## PROBLEM DETAILS
From the entries below, transcribe exactly the lines between the line holding "use playframework 2.6.x" and the line holding "aka CSRF Filter", inclusive; skip all other lines.
··· DATA
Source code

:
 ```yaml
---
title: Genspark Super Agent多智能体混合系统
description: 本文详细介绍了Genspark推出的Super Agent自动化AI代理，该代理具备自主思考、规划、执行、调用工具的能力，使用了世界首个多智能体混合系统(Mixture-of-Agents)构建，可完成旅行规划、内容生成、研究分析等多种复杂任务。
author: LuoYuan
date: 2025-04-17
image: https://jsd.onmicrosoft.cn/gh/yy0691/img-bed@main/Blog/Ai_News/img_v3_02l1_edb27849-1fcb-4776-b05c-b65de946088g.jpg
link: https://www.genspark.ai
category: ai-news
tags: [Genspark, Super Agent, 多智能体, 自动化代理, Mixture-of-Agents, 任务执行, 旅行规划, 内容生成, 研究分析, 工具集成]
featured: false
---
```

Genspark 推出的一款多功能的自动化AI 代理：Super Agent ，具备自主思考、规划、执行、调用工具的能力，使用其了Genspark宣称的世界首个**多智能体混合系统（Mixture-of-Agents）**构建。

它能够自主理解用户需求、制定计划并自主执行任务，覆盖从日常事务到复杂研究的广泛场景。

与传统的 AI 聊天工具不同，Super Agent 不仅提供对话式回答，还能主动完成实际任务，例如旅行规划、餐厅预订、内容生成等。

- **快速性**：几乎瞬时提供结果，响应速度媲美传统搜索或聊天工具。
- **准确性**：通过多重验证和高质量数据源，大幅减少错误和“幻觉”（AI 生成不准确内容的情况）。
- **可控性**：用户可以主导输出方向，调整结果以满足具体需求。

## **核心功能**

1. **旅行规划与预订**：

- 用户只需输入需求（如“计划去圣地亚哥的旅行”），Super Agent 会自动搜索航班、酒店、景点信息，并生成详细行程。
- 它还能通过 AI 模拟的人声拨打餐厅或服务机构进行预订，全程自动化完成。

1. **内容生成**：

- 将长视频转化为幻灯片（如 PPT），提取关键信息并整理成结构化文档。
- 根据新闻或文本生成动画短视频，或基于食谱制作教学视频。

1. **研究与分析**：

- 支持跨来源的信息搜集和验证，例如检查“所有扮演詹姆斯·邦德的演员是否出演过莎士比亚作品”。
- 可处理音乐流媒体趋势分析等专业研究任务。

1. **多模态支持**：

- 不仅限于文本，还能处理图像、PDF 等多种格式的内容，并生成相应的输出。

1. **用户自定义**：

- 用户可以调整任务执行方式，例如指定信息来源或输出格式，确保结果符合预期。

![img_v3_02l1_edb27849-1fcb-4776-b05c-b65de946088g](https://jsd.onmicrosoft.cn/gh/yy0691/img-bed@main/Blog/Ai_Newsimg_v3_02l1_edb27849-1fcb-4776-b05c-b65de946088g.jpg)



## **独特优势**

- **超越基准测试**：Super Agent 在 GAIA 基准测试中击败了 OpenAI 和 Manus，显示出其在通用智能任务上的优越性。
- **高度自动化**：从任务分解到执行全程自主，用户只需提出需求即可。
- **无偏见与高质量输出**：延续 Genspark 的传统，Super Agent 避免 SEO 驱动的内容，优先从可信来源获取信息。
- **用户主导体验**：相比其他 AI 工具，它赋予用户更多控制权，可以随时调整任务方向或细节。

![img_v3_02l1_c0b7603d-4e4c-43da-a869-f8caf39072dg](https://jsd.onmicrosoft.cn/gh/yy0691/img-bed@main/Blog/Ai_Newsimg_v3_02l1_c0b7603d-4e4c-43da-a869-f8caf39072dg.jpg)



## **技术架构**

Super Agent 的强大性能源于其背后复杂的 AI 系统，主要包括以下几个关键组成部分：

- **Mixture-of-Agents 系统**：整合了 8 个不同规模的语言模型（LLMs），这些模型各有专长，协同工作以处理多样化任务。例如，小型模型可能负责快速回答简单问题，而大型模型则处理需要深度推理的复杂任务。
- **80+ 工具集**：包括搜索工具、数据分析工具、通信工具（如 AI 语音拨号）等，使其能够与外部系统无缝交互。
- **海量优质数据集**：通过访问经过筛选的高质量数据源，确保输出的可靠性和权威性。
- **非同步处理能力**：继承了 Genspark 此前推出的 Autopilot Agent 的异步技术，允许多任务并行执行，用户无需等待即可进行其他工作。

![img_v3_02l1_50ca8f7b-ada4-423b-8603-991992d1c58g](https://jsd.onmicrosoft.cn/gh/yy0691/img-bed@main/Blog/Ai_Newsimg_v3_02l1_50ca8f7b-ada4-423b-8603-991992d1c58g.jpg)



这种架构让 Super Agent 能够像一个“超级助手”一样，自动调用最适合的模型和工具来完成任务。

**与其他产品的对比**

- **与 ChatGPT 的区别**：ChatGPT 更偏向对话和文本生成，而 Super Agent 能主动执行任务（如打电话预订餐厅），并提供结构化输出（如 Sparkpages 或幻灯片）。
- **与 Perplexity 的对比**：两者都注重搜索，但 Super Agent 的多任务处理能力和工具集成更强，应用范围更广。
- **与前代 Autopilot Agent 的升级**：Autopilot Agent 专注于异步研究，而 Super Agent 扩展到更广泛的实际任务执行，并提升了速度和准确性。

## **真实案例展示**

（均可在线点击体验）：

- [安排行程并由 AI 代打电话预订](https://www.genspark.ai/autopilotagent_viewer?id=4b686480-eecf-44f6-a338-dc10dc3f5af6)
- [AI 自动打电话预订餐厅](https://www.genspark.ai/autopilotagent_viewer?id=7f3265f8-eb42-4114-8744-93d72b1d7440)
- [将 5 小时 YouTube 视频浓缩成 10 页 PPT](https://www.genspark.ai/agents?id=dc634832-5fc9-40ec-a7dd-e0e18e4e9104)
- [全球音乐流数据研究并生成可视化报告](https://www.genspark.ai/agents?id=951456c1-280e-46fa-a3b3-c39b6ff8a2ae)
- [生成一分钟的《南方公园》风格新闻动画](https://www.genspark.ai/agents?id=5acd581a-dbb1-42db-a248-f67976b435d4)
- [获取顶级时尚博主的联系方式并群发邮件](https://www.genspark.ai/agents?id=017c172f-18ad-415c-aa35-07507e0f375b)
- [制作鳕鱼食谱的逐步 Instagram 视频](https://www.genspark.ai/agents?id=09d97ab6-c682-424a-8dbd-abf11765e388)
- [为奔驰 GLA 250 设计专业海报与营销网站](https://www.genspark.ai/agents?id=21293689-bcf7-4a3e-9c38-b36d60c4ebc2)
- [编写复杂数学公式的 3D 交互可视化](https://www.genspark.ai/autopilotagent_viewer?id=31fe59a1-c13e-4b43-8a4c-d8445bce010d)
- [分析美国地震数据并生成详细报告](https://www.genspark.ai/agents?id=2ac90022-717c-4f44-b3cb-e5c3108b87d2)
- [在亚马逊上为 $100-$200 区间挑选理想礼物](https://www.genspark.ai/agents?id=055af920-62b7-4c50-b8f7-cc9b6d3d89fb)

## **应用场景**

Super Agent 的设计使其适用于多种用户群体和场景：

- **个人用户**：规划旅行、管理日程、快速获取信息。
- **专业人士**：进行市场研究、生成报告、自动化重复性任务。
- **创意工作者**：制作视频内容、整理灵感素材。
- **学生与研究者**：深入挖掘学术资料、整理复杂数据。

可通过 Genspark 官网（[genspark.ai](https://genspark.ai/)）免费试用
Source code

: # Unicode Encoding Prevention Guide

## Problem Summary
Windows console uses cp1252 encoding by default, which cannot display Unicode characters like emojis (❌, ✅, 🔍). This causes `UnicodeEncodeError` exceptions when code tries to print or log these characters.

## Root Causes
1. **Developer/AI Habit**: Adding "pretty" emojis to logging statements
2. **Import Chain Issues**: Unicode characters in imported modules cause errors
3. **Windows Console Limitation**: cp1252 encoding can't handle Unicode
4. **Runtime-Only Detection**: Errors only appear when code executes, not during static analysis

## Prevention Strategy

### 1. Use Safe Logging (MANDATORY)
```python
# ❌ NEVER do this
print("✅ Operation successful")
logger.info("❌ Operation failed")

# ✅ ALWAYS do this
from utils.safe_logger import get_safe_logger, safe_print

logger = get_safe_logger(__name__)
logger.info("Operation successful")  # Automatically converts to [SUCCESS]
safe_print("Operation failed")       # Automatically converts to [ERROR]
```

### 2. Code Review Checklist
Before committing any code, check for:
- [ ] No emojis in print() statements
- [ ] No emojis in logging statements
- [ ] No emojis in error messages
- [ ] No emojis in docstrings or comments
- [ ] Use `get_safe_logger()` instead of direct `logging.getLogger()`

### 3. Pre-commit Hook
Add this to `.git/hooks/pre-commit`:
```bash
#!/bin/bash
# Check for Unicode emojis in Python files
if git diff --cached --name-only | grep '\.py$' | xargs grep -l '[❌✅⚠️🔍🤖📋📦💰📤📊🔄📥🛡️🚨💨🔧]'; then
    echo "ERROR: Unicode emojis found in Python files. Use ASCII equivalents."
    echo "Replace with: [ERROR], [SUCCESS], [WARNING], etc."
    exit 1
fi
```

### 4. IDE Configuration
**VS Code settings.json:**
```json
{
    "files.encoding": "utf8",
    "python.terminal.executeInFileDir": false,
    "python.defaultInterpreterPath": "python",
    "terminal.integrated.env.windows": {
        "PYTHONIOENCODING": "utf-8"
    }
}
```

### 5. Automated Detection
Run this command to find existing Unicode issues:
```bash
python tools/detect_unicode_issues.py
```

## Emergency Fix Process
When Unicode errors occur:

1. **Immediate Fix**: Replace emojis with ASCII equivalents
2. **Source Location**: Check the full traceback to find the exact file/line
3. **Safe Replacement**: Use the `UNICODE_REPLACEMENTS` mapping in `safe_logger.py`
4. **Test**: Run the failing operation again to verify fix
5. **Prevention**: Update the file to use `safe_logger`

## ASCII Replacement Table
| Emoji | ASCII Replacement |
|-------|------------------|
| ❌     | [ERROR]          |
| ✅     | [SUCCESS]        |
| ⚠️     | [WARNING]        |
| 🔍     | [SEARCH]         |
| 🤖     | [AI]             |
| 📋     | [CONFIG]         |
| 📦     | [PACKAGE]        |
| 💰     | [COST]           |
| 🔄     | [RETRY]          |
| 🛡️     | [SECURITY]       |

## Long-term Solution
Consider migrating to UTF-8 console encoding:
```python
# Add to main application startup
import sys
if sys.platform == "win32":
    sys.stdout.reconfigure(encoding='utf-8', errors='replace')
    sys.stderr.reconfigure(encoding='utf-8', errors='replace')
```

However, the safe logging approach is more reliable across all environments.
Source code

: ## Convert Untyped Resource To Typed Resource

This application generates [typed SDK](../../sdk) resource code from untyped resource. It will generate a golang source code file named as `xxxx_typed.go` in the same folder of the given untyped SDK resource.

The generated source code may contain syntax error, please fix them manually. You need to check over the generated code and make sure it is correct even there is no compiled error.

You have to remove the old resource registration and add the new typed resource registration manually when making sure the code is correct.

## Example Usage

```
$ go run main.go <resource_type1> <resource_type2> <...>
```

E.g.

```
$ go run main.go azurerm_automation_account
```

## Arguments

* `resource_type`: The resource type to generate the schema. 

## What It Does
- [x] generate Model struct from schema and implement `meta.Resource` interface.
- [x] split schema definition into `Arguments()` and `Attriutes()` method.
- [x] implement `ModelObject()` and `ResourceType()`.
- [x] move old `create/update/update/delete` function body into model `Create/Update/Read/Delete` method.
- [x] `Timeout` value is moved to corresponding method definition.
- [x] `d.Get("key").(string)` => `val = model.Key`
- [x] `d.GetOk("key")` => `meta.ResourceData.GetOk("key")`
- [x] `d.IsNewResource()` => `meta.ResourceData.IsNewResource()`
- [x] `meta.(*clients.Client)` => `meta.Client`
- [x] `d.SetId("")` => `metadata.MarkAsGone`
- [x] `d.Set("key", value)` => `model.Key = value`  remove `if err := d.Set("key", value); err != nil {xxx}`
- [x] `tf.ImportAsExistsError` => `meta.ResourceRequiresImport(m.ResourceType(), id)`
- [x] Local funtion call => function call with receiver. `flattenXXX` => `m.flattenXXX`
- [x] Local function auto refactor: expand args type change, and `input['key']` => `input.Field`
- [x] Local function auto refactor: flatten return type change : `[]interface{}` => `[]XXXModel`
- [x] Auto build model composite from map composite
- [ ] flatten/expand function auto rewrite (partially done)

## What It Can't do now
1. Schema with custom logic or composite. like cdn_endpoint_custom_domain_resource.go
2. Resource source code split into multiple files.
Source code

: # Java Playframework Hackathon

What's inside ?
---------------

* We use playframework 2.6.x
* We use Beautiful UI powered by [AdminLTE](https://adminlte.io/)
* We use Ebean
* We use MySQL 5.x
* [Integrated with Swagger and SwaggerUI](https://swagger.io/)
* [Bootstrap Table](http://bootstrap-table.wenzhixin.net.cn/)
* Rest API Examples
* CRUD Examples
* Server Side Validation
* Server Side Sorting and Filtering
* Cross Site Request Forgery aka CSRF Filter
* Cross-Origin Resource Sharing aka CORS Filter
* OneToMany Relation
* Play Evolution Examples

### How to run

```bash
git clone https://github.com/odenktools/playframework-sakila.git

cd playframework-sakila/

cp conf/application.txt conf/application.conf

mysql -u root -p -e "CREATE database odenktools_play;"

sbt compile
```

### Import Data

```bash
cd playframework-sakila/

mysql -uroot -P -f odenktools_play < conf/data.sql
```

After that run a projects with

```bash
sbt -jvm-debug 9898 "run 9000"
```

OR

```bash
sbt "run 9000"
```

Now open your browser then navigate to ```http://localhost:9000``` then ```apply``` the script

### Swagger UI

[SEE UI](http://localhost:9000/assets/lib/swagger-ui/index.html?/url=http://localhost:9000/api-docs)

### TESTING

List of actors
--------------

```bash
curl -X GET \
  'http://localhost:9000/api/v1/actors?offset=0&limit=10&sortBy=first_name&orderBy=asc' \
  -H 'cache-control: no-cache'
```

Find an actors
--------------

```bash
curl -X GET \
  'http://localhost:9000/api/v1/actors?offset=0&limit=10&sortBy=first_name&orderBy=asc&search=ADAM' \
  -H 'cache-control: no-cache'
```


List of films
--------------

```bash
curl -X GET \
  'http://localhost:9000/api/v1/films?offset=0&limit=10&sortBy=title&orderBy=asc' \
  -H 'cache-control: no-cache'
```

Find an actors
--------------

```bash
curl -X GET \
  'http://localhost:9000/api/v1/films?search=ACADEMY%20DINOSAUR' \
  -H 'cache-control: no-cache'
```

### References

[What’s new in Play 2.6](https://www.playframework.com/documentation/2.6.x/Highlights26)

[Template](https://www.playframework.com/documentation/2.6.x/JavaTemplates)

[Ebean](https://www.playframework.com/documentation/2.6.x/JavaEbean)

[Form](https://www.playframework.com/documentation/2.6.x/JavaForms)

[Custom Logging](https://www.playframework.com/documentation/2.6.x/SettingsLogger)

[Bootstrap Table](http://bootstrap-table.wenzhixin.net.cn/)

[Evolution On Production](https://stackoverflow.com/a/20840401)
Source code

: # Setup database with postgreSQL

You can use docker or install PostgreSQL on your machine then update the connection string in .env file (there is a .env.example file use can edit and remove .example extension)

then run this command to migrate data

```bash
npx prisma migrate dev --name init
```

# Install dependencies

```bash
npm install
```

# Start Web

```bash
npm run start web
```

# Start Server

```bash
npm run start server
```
······
## TASK SOLUTION
* We use playframework 2.6.x
* We use Beautiful UI powered by [AdminLTE](https://adminlte.io/)
* We use Ebean
* We use MySQL 5.x
* [Integrated with Swagger and SwaggerUI](https://swagger.io/)
* [Bootstrap Table](http://bootstrap-table.wenzhixin.net.cn/)
* Rest API Examples
* CRUD Examples
* Server Side Validation
* Server Side Sorting and Filtering
* Cross Site Request Forgery aka CSRF Filter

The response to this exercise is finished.